BWW Review: KISS ME KATE at Leawood Stage Company

BWW Review: KISS ME KATE at Leawood Stage CompanyLeawood Stage Company, the mainly city supported suburban, community theater program under the Leawood (KS) Park and Recreation District operates at the outdoor Ironwoods Amphitheater. The current production, Cole Porter's "Kiss Me Kate," opened this past weekend and will be performed through July 20 at 8:00 p.m. nightly. Leawood has provided everything needed to put on a great show. Tickets are free.

The city has provided a fifty foot stage, a movable wall for scene changes , plenty of set pieces, a couple of high platform redoubts, fronting a cast of forty-four, an orchestra pit for twenty-three musicians (including strings, brass, woodwinds, percussion and even a harpist), and an additional twenty-eight person production staff. There is plenty of sound equipment, lights, and tented dressing rooms.

BWW Review: KISS ME KATE at Leawood Stage Company

1948's "Kiss Me Kate" originated from the clever musical mind of Cole Porter with a book by the then shakily married Romanian emigre team of Sam and Bella Spewack. This iteration was updated in 1999. "Kiss Me Kate" is an outrageous classic musical comedy written on several different levels.

Just to point out how times have changed... Parts of "Kiss Me Kate" can be taken as grossly sexist, but this can be forgiven when it is pointed out that the show was mainly written by a woman as satire at the end of a bad marriage.

Each level of humor can be directed along several very different tracts. The director for this show is Hersh Ellis.

BWW Review: KISS ME KATE at Leawood Stage CompanyAt its most basic plot level, a famous, divorced, acting team is working together for one last time in order that they might retrieve their lost fortunes. "Kiss Me Kate" is actually a play about a troupe of actors performing a musical version of the Shakespearean comedy, "Taming of the Shrew." They are scheduled to preview their show in Baltimore before transferring it up to the Great White Way.

For those of you not familiar with east coast geography, Baltimore is located just north of Washington DC. Why you know that will become clear in a moment.

Fred/Petruchio (David Martin) is the director and star of the play within a play. He is no longer married to the leading lady Lilly/Cathereine (Kat Rupercht), but the two of them cannot seem to get free of each other; like their characters in the show. Fred has capped his romantic eye on the pretty, second-lead actress, Lois Lane / Bianca (Haley Saolowy). Lilly meanwhile has a boy toy of her own somewhere in the DC swamp of politicians.

Lois is also somehow involved with gambling-addicted, company bad boy Bill/Lucentio (Alex Walberg). Bill has lost ten Gs to the Baltimore mob in a crap game and has signed an IOU in Fred's name. Comedy mob enforcers have shown up to collect.

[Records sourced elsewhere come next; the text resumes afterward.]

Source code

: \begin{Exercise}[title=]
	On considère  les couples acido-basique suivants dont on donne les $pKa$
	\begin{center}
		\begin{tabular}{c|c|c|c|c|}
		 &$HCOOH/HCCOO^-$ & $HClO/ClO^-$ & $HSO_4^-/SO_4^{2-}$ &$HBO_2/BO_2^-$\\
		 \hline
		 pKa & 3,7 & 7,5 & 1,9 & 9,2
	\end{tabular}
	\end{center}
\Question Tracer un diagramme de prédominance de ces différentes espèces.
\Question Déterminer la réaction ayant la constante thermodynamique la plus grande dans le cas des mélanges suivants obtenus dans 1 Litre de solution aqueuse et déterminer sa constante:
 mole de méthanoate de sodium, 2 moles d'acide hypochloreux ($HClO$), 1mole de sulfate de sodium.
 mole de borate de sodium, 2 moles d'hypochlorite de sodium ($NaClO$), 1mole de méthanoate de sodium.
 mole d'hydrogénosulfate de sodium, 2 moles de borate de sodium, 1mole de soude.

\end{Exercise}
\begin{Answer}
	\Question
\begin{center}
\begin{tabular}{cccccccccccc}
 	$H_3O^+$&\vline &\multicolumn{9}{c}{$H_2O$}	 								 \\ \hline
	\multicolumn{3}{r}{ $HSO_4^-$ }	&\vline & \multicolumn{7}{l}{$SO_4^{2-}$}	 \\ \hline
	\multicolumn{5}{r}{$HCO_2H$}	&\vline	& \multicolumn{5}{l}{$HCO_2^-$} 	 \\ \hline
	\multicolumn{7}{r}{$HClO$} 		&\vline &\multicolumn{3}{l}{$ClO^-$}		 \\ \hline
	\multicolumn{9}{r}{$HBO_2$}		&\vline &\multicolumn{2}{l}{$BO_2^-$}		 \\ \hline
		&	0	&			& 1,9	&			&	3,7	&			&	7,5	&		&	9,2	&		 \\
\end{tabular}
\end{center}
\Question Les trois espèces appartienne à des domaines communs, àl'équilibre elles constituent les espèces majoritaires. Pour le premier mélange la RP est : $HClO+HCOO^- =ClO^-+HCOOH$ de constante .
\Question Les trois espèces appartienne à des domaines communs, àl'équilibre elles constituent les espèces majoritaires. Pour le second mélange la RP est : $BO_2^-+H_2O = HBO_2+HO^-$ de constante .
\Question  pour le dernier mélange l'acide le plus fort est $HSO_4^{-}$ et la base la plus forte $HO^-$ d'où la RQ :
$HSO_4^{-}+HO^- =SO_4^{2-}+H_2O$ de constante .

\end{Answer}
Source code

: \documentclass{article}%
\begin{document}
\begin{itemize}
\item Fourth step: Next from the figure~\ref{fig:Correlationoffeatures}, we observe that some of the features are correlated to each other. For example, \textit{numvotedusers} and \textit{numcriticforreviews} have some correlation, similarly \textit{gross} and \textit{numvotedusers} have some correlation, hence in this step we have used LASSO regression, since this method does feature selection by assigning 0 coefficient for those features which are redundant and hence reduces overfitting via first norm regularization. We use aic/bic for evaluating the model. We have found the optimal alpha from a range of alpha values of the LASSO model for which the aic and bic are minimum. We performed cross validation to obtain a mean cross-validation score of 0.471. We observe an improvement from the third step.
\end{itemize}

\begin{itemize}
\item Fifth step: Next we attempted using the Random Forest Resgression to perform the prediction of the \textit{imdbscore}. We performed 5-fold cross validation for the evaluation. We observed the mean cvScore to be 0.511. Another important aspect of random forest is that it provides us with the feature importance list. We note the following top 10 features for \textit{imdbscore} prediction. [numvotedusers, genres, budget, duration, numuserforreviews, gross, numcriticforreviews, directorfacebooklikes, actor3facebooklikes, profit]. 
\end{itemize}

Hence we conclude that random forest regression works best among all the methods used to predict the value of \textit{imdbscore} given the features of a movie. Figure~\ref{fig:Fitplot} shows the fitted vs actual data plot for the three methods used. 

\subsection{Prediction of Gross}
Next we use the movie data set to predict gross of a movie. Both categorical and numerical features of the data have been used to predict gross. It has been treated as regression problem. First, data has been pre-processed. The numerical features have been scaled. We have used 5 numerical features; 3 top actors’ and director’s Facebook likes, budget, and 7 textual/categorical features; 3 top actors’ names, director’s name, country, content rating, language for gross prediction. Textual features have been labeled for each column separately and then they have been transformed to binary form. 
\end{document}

The leads in "Kiss Me Kate" warble Cole Porter hits including "Another Opening," "Wunderbar," So In Love," "Tom, Dick, and Harry," "I hate Men," "Were Thing That Special Face?," the hilarious "Brush Up Your Shakespeare," "Too Damn Hot," and "Always True To You In My Fashion."

"Kiss Me Kate" is a fun show. The singers sing reasonably well. The dance numbers are well executed. The missing pieces for me are better senses of the stage geography and of the nuances of Shakespearean dialog that is really very funny in this format.

"Kiss Me Kate" continues through July 20 at the Ironwoods Amphitheater.

Photos courtesy of Leawood Stage Company.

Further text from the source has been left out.